Wednesday, November 16, 2016

The 15 percent less rule, a lifesaver for speeches & media interviews

It's said that former U.S. President Bill Clinton--famous for talking well past his assigned time slot, earlier in his career--has been able to rein himself in with what I call the "15 percent rule." The rule: You plan to fill 85 percent of the time allotted.

That leaves 15 percent of your time as a cushion to ensure you don't exceed the limit. But the benefits go further, and Clinton uses it as time in which he can make an aside, or do some back-and-forth with the audience extemporaneously, based on where he feels the audience is emotionally, on the spot.

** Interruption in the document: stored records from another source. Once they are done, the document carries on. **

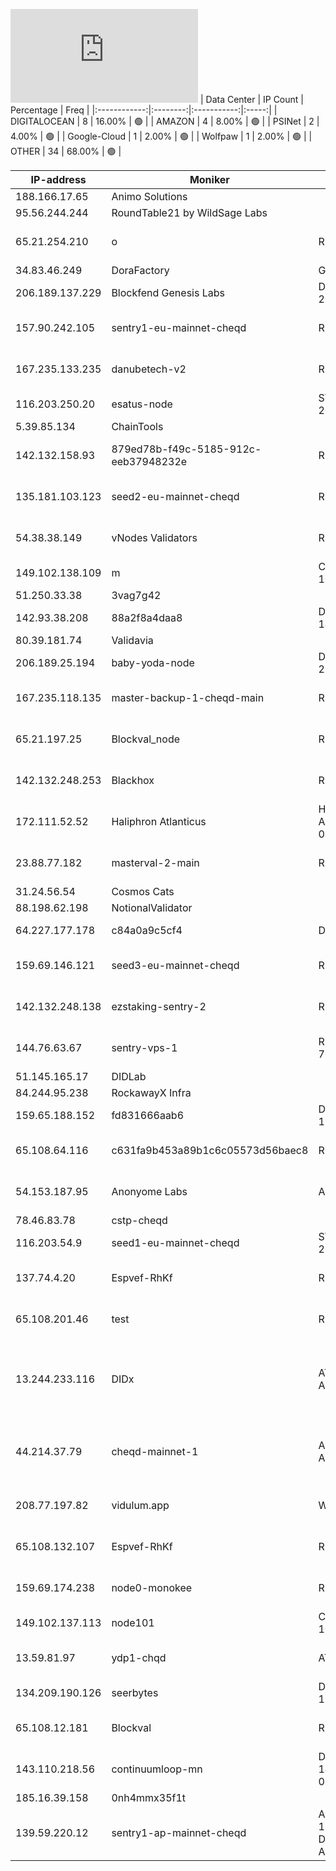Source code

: ![Diagramm](https://github.com/obajay/StateSync-snapshots/blob/main/Projects/Cheqd/1/README.md)
| Data Center | IP Count | Percentage | Freq |
|:------------:|:--------:|:-----------:|:-----:|
| DIGITALOCEAN | 8 | 16.00% | 🟢 |
| AMAZON | 4 | 8.00% | 🟢 |
| PSINet | 2 | 4.00% | 🟢 |
| Google-Cloud | 1 | 2.00% | 🟢 |
| Wolfpaw | 1 | 2.00% | 🟢 |
| OTHER | 34 | 68.00% | 🟢 |

<!-- START_TABLE -->
| IP-address | Moniker | NetName | Organization |
|-------------|-------------|-------------|-------------|
| 188.166.17.65 | Animo Solutions |  |  |
| 95.56.244.244 | RoundTable21 by WildSage Labs |  |  |
| 65.21.254.210 | o | RIPE | RIPE Network Coordination Centre |
| 34.83.46.249 | DoraFactory | GOOGL-2 | Google LLC |
| 206.189.137.229 | Blockfend Genesis Labs | DIGITALOCEAN-206-189-0-0 | DigitalOcean, LLC |
| 157.90.242.105 | sentry1-eu-mainnet-cheqd | RIPE | RIPE Network Coordination Centre |
| 167.235.133.235 | danubetech-v2 | RIPE | RIPE Network Coordination Centre |
| 116.203.250.20 | esatus-node | STUB-116-202SLASH15 |  |
| 5.39.85.134 | ChainTools |  |  |
| 142.132.158.93 | 879ed78b-f49c-5185-912c-eeb37948232e | RIPE | RIPE Network Coordination Centre |
| 135.181.103.123 | seed2-eu-mainnet-cheqd | RIPE | RIPE Network Coordination Centre |
| 54.38.38.149 | vNodes Validators | RIPE | RIPE Network Coordination Centre |
| 149.102.138.109 | m | COGENT-149-102-16 | PSINet, Inc. |
| 51.250.33.38 | 3vag7g42 |  |  |
| 142.93.38.208 | 88a2f8a4daa8 | DIGITALOCEAN-142-93-0-0 | DigitalOcean, LLC |
| 80.39.181.74 | Validavia |  |  |
| 206.189.25.194 | baby-yoda-node | DIGITALOCEAN-206-189-0-0 | DigitalOcean, LLC |
| 167.235.118.135 | master-backup-1-cheqd-main | RIPE | RIPE Network Coordination Centre |
| 65.21.197.25 | Blockval_node | RIPE | RIPE Network Coordination Centre |
| 142.132.248.253 | Blackhox | RIPE | RIPE Network Coordination Centre |
| 172.111.52.52 | Haliphron Atlanticus | HDC-MLNT-ALLOCATION-03 | Halton Datacenter Inc. |
| 23.88.77.182 | masterval-2-main | RIPE | RIPE Network Coordination Centre |
| 31.24.56.54 | Cosmos Cats |  |  |
| 88.198.62.198 | NotionalValidator |  |  |
| 64.227.177.178 | c84a0a9c5cf4 | DO-13 | DigitalOcean, LLC |
| 159.69.146.121 | seed3-eu-mainnet-cheqd | RIPE | RIPE Network Coordination Centre |
| 142.132.248.138 | ezstaking-sentry-2 | RIPE | RIPE Network Coordination Centre |
| 144.76.63.67 | sentry-vps-1 | RIPE-ERX-144-76-0-0 | RIPE Network Coordination Centre |
| 51.145.165.17 | DIDLab |  |  |
| 84.244.95.238 | RockawayX Infra |  |  |
| 159.65.188.152 | fd831666aab6 | DIGITALOCEAN-159-65-0-0 | DigitalOcean, LLC |
| 65.108.64.116 | c631fa9b453a89b1c6c05573d56baec8 | RIPE | RIPE Network Coordination Centre |
| 54.153.187.95 | Anonyome Labs | AMAZON | Amazon Technologies Inc. |
| 78.46.83.78 | cstp-cheqd |  |  |
| 116.203.54.9 | seed1-eu-mainnet-cheqd | STUB-116-202SLASH15 |  |
| 137.74.4.20 | Espvef-RhKf | RIPE | RIPE Network Coordination Centre |
| 65.108.201.46 | test | RIPE | RIPE Network Coordination Centre |
| 13.244.233.116 | DIDx | AT-88-Z AMAZON-CPT | Amazon Technologies Inc. Amazon Data Services South Africa |
| 44.214.37.79 | cheqd-mainnet-1 | AMAZO-4 AMAZON-IAD | Amazon.com, Inc. Amazon Data Services NoVa |
| 208.77.197.82 | vidulum.app | WOLFPAW | Wolfpaw Data Centres Inc |
| 65.108.132.107 | Espvef-RhKf | RIPE | RIPE Network Coordination Centre |
| 159.69.174.238 | node0-monokee | RIPE | RIPE Network Coordination Centre |
| 149.102.137.113 | node101 | COGENT-149-102-16 | PSINet, Inc. |
| 13.59.81.97 | ydp1-chqd | AT-88-Z | Amazon Technologies Inc. |
| 134.209.190.126 | seerbytes | DIGITALOCEAN-134-209-0-0 | DigitalOcean, LLC |
| 65.108.12.181 | Blockval | RIPE | RIPE Network Coordination Centre |
| 143.110.218.56 | continuumloop-mn | DIGITALOCEAN-143-110-128-0 | DigitalOcean, LLC |
| 185.16.39.158 | 0nh4mmx35f1t |  |  |
| 139.59.220.12 | sentry1-ap-mainnet-cheqd | APNIC-ERX-139-59-0-0 DIGITALOCEAN-AP | Asia Pacific Network Information Centre |

<!-- END_TABLE -->
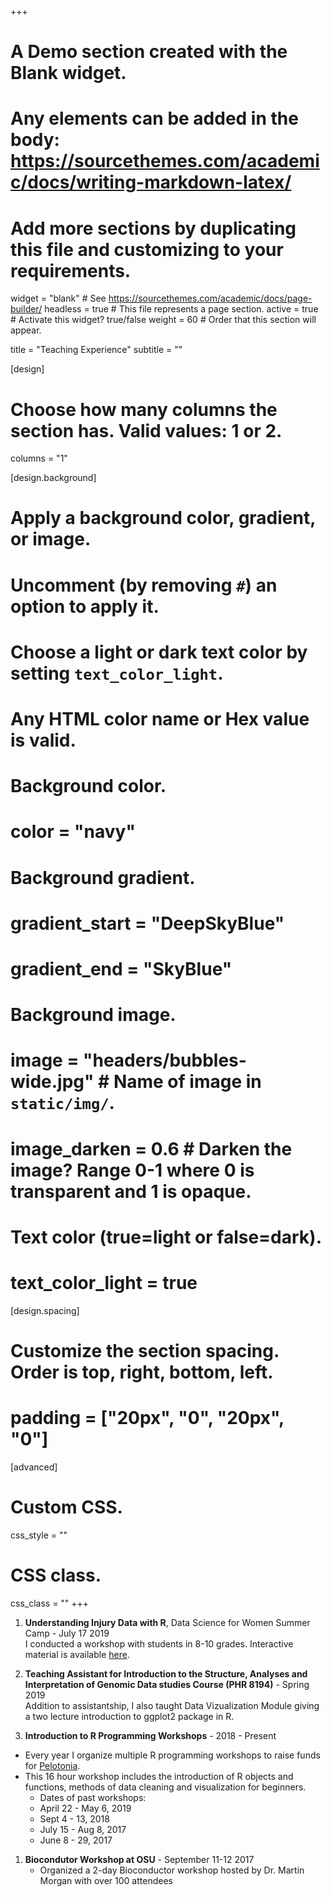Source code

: +++
# A Demo section created with the Blank widget.
# Any elements can be added in the body: https://sourcethemes.com/academic/docs/writing-markdown-latex/
# Add more sections by duplicating this file and customizing to your requirements.

widget = "blank"  # See https://sourcethemes.com/academic/docs/page-builder/
headless = true  # This file represents a page section.
active = true  # Activate this widget? true/false
weight = 60  # Order that this section will appear.

title = "Teaching Experience"
subtitle = ""

[design]
  # Choose how many columns the section has. Valid values: 1 or 2.
  columns = "1"

[design.background]
  # Apply a background color, gradient, or image.
  #   Uncomment (by removing `#`) an option to apply it.
  #   Choose a light or dark text color by setting `text_color_light`.
  #   Any HTML color name or Hex value is valid.

  # Background color.
  # color = "navy"
  
  # Background gradient.
  # gradient_start = "DeepSkyBlue"
  # gradient_end = "SkyBlue"
  
  # Background image.
  # image = "headers/bubbles-wide.jpg"  # Name of image in `static/img/`.
  # image_darken = 0.6  # Darken the image? Range 0-1 where 0 is transparent and 1 is opaque.

  # Text color (true=light or false=dark).
  # text_color_light = true

[design.spacing]
  # Customize the section spacing. Order is top, right, bottom, left.
  # padding = ["20px", "0", "20px", "0"]

[advanced]
 # Custom CSS. 
 css_style = ""
 
 # CSS class.
 css_class = ""
+++

1. **Understanding Injury Data with R**, Data Science for Women Summer Camp - July 17 2019   
I conducted a workshop with students in 8-10 grades. Interactive material is available [here](https://suchestoncampbell-lab.shinyapps.io/SummerCamp2019/).

1. **Teaching Assistant for Introduction to the Structure, Analyses and Interpretation of Genomic Data studies Course (PHR 8194)** - Spring 2019    
Addition to assistantship, I also taught Data Vizualization Module giving a two lecture introduction to ggplot2 package in R.    
    
1. **Introduction to R Programming Workshops** - 2018 - Present
  * Every year I organize multiple R programming workshops to raise funds for [Pelotonia](https://pelotonia.org/).
  * This 16 hour workshop includes the introduction of R objects and functions, methods of data cleaning and visualization for beginners.    
    * Dates of past workshops:
    + April 22 - May 6, 2019
    + Sept 4 - 13, 2018
    + July 15 - Aug 8, 2017
    + June 8 - 29, 2017      

1. **Biocondutor Workshop at OSU** - September 11-12 2017
    * Organized a 2-day Bioconductor workshop hosted by Dr. Martin Morgan with over 100 attendees

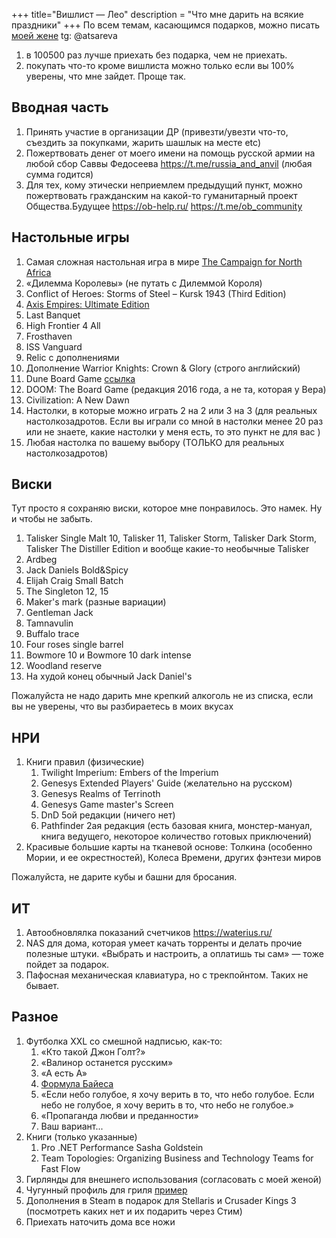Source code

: +++
 title="Вишлист — Лео"
 description = "Что мне дарить на всякие праздники"
+++
По всем темам, касающимся подарков, можно писать [моей жене](mailto:atana@bastilia.ru) tg: @atsareva

1. в 100500 раз лучше приехать без подарка, чем не приехать.
2. покупать что-то кроме вишлиста можно только если вы 100% уверены, что мне зайдет. Проще так.

## Вводная часть 
1. Принять участие в организации ДР (привезти/увезти что-то, съездить за покупками, жарить шашлык на месте etc)
1. Пожертвовать денег от моего имени на помощь русской армии на любой сбор Саввы Федосеева https://t.me/russia_and_anvil (любая сумма годится)
1. Для тех, кому этически неприемлем предыдущий пункт, можно пожертвовать гражданским на какой-то гуманитарный проект Общества.Будущее https://ob-help.ru/  https://t.me/ob_community

## Настольные игры 

1. Самая сложная настольная игра в мире [The Campaign for North Africa](https://boardgamegeek.com/boardgame/4815/campaign-north-africa)
1. «Дилемма Королевы» (не путать с Дилеммой Короля)
1. Conflict of Heroes: Storms of Steel – Kursk 1943 (Third Edition)
1. [Axis Empires: Ultimate Edition](https://boardgamegeek.com/boardgame/291434/axis-empires-ultimate-edition)
1. Last Banquet
1. High Frontier 4 All
1. Frosthaven 
1. ISS Vanguard
1. Relic с дополнениями
1. Дополнение Warrior Knights: Crown & Glory (строго английский)
1. Dune Board Game [ссылка](https://www.gf9games.com/dune/)
1. DOOM: The Board Game (редакция 2016 года, а не та, которая у Вера)
1. Civilization: A New Dawn 
1. Настолки, в которые можно играть 2 на 2 или 3 на 3 (для реальных настолкозадротов. Если вы играли со мной в настолки менее 20 раз или не знаете, какие настолки у меня есть, то это пункт не для вас )
1. Любая настолка по вашему выбору (ТОЛЬКО для реальных настолкозадротов)


## Виски
Тут просто я сохраняю виски, которое мне понравилось. Это намек. Ну и чтобы не забыть. 
1. Talisker Single Malt 10, Talisker 11,  Talisker Storm, Talisker Dark Storm, Talisker The Distiller Edition и вообще какие-то необычные Talisker
1. Ardbeg
1. Jack Daniels Bold&Spicy
1. Elijah Craig Small Batch
1. The Singleton 12, 15
1. Maker's mark (разные вариации)
1. Gentleman Jack
1. Tamnavulin 
1. Buffalo trace
1. Four roses single barrel
1. Bowmore 10 и Bowmore 10 dark intense
1. Woodland reserve
1. На худой конец обычный Jack Daniel's

Пожалуйста не надо дарить мне крепкий алкоголь не из списка, если вы не уверены, что вы разбираетесь в моих вкусах

## НРИ

1. Книги правил (физические)
    1. Twilight Imperium: Embers of the Imperium 
    1. Genesys Extended Players' Guide (желательно на русском)
    1. Genesys Realms of Terrinoth
    1. Genesys Game master's Screen
    1. DnD 5ой редакции (ничего нет) 
    1. Pathfinder 2ая редакция (есть базовая книга,  монстер-мануал, книга ведущего, некоторое количество готовых приключений)
1. Красивые большие карты на тканевой основе: Толкина (особенно Мории, и ее окрестностей), Колеса Времени, других фэнтези миров

Пожалуйста, не дарите кубы и башни для бросания.

## ИТ

<!-- 1. Ключики типа YubiKey -->
1. Автообновлялка показаний счетчиков https://waterius.ru/
1. NAS для дома, которая умеет качать торренты и делать прочие полезные штуки. «Выбрать и настроить, а оплатишь ты сам» — тоже пойдет за подарок.
2. Пафосная механическая клавиатура, но с трекпойнтом. Таких не бывает.

## Разное

1. Футболка XXL со смешной надписью, как-то:
    1. «Кто такой Джон Голт?»
    1. «Валинор останется русским»
    1. «А есть А»
    1. [Формула Байеса](https://ru.wikipedia.org/wiki/%D0%A2%D0%B5%D0%BE%D1%80%D0%B5%D0%BC%D0%B0_%D0%91%D0%B0%D0%B9%D0%B5%D1%81%D0%B0)
    1. «Если небо голубое, я хочу верить в то, что небо голубое. Если небо не голубое, я хочу верить в то, что небо не голубое.»
    1. «Пропаганда любви и преданности»
    1. Ваш вариант...
1. Книги (только указанные)
    1. Pro .NET Performance Sasha Goldstein
    1. Team Topologies: Organizing Business and Technology Teams for Fast Flow
1. Гирлянды для внешнего использования (согласовать с моей женой)
1. Чугунный профиль для гриля [пример](https://www.ozon.ru/product/kruglyy-chugunnyy-plato-protiven-plancha-gril-658531339/)
1. Дополнения в Steam в подарок для Stellaris и Crusader Kings 3 (посмотреть каких нет и их подарить через Стим)
1. Приехать наточить дома все ножи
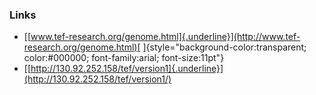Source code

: ### Links

-   [[www.tef-research.org/genome.html]{.underline}](http://www.tef-research.org/genome.html)[
    ]{style="background-color:transparent; color:#000000; font-family:arial; font-size:11pt"}
-   [[http://130.92.252.158/tef/version1]{.underline}](http://130.92.252.158/tef/version1/)
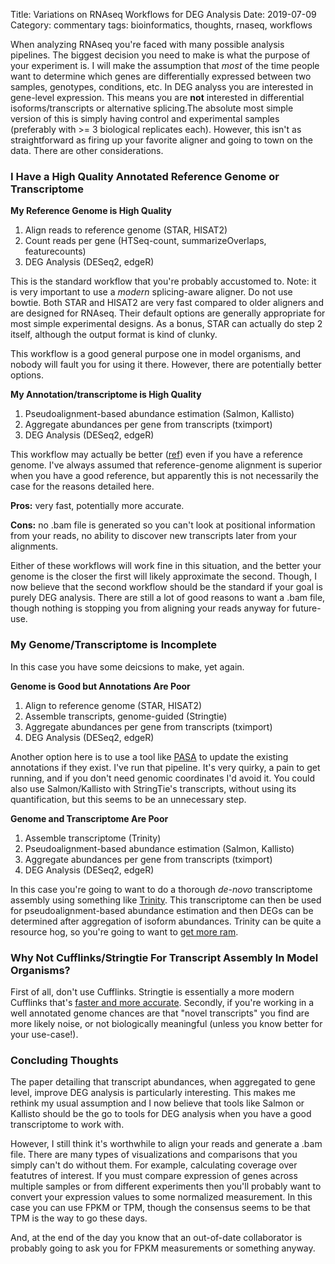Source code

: Title: Variations on RNAseq Workflows for DEG Analysis
Date: 2019-07-09
Category: commentary 
tags: bioinformatics, thoughts, rnaseq, workflows

When analyzing RNAseq you're faced with many possible analysis pipelines. The
biggest decision you need to make is what the purpose of your experiment is. I
will make the assumption that *most* of the time people want to determine which
genes are differentially expressed between two samples, genotypes, conditions,
etc. In DEG analyss you are interested in gene-level expression. This means you
are **not** interested in differential isoforms/transcripts or alternative
splicing.The absolute most simple version of this is simply having control and
experimental samples (preferably with >= 3 biological replicates each). However,
this isn't as straightforward as firing up your favorite aligner and going to
town on the data. There are other considerations.

### I Have a High Quality Annotated Reference Genome or Transcriptome

**My Reference Genome is High Quality**

1. Align reads to reference genome (STAR, HISAT2)
2. Count reads per gene (HTSeq-count, summarizeOverlaps, featurecounts)
3. DEG Analysis (DESeq2, edgeR)

This is the standard workflow that you're probably accustomed to. Note: it is
very important to use a *modern* splicing-aware aligner. Do not use bowtie. Both
STAR and HISAT2 are very fast compared to older aligners and are designed for
RNAseq. Their default options are generally appropriate for most simple
experimental designs. As a bonus, STAR can actually do step 2 itself, although
the output format is kind of clunky.

This workflow is a good general purpose one in model organisms, and nobody will
fault you for using it there. However, there are potentially better options.

**My Annotation/transcriptome is High Quality**

1. Pseudoalignment-based abundance estimation (Salmon, Kallisto)
2. Aggregate abundances per gene from transcripts (tximport)
3. DEG Analysis (DESeq2, edgeR)

This workflow may actually be better
([ref](https://f1000research.com/articles/4-1521/v2)) even if you have a
reference genome. I've always assumed that reference-genome alignment is superior
when you have a good reference, but apparently this is not necessarily the case
for the reasons detailed here.

**Pros:** very fast, potentially more accurate.

**Cons:** no .bam file is generated so you can't look at positional information
from your reads, no ability to discover new transcripts later from your
alignments.

Either of these workflows will work fine in this situation, and the better your
genome is the closer the first will likely approximate the second. Though, I now
believe that the second workflow should be the standard if your goal is purely
DEG analysis. There are still a lot of good reasons to want a .bam file, though
nothing is stopping you from aligning your reads anyway for future-use.

### My Genome/Transcriptome is Incomplete

In this case you have some deicsions to make, yet again.

**Genome is Good but Annotations Are Poor**

1. Align to reference genome (STAR, HISAT2)
2. Assemble transcripts, genome-guided (Stringtie)
3. Aggregate abundances per gene from transcripts (tximport)
4. DEG Analysis (DESeq2, edgeR)

Another option here is to use a tool like
[PASA](https://github.com/PASApipeline/PASApipeline/wik) to update the
existing annotations if they exist. I've run that pipeline. It's very quirky, a
pain to get running, and if you don't need genomic coordinates I'd avoid it. You
could also use Salmon/Kallisto with StringTie's transcripts, without using its
quantification, but this seems to be an unnecessary step.

**Genome and Transcriptome Are Poor**

1. Assemble transcriptome (Trinity)
2. Pseudoalignment-based abundance estimation (Salmon, Kallisto)
3. Aggregate abundances per gene from transcripts (tximport)
4. DEG Analysis (DESeq2, edgeR)

In this case you're going to want to do a thorough *de-novo* transcriptome
assembly using something like
[Trinity](https://github.com/trinityrnaseq/trinityrnaseq/wiki). This
transcriptome can then be used for pseudoalignment-based abundance estimation and
then DEGs can be determined after aggregation of isoform abundances. Trinity can
be quite a resource hog, so you're going to want to
[get more ram](https://downloadmoreram.com/).

### Why Not Cufflinks/Stringtie For Transcript Assembly In Model Organisms?

First of all, don't use Cufflinks. Stringtie is essentially a more modern
Cufflinks that's
[faster and more accurate](https://ccb.jhu.edu/software/stringtie/index.shtml?t=faq#comp).
Secondly, if you're working in a well annotated genome chances are that "novel
transcripts" you find are more likely noise, or not biologically meaningful
(unless you know better for your use-case!).

### Concluding Thoughts

The paper detailing that transcript abundances, when aggregated to gene level,
improve DEG analysis is particularly interesting. This makes me rethink my usual
assumption and I now believe that tools like Salmon or Kallisto should be the go
to tools for DEG analysis when you have a good transcriptome to work with.

However, I still think it's worthwhile to align your reads and generate a .bam
file. There are many types of visualizations and comparisons that you simply
can't do without them. For example, calculating coverage over featutres of
interest. If you must compare expression of genes across multiple samples or from
different experiments then you'll probably want to convert your expression values
to some normalized measurement. In this case you can use FPKM or TPM, though the
consensus seems to be that TPM is the way to go these days.

And, at the end of the day you know that an out-of-date collaborator is probably
going to ask you for FPKM measurements or something anyway.
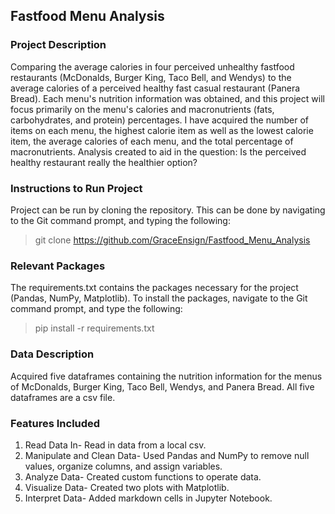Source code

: <p align="center"><h2>Fastfood Menu Analysis</h2></p> 

  

<h3>Project Description</h3> 

Comparing the average calories in four perceived unhealthy fastfood restaurants (McDonalds, Burger King, Taco Bell, and Wendys) to the average calories of a perceived healthy fast casual restaurant (Panera Bread). Each menu's nutrition information was obtained, and this project will focus primarily on the menu's calories and macronutrients (fats, carbohydrates, and protein) percentages. I have acquired the number of items on each menu, the highest calorie item as well as the lowest calorie item, the average calories of each menu, and the total percentage of macronutrients. Analysis created to aid in the question: Is the perceived healthy restaurant really the healthier option? 

  

<h3>Instructions to Run Project</h3> 

Project can be run by cloning the repository. This can be done by navigating to the Git command prompt, and typing the following: <blockquote> git clone https://github.com/GraceEnsign/Fastfood_Menu_Analysis</blockquote> 

  

<h3>Relevant Packages</h3> 

The requirements.txt contains the packages necessary for the project (Pandas, NumPy, Matplotlib). To install the packages, navigate to the Git command prompt, and type the following: <blockquote>pip install -r requirements.txt</blockquote> 

  

<h3>Data Description</h3> 

Acquired five dataframes containing the nutrition information for the menus of McDonalds, Burger King, Taco Bell, Wendys, and Panera Bread. All five dataframes are a csv file.  

  

<h3>Features Included</h3> 

<ol><li>Read Data In- Read in data from a local csv.</li> 

  <li>Manipulate and Clean Data- Used Pandas and NumPy to remove null values, organize columns, and assign variables.</li> 

  <li>Analyze Data- Created custom functions to operate data.</li> 

  <li>Visualize Data- Created two plots with Matplotlib.</li> 

  <li>Interpret Data- Added markdown cells in Jupyter Notebook.</li><ol>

This rule also works when you a media interview before you. You'll often hear radio interviewers signal, "We just have 20 seconds left..." to prompt the interviewee to be brief. Why not make better use of your time by stopping short of what you see as complete?

When I coach a group of speakers, or train a group of experts in media interview skills, I sometimes ask them to complete a questionnaire in advance. "I talk too long" is among the most common self-assessments they make, and to my ear, that reads as "I'm unwilling to take the time to plan and make choices about the content I'm going to present, based on the needs of the audience or the interviewer." I always recommend the 15 percent rule as one of the tools you can use to achieve better media interviews and speeches. The old vaudeville rule "Leave them wanting more" really says it best!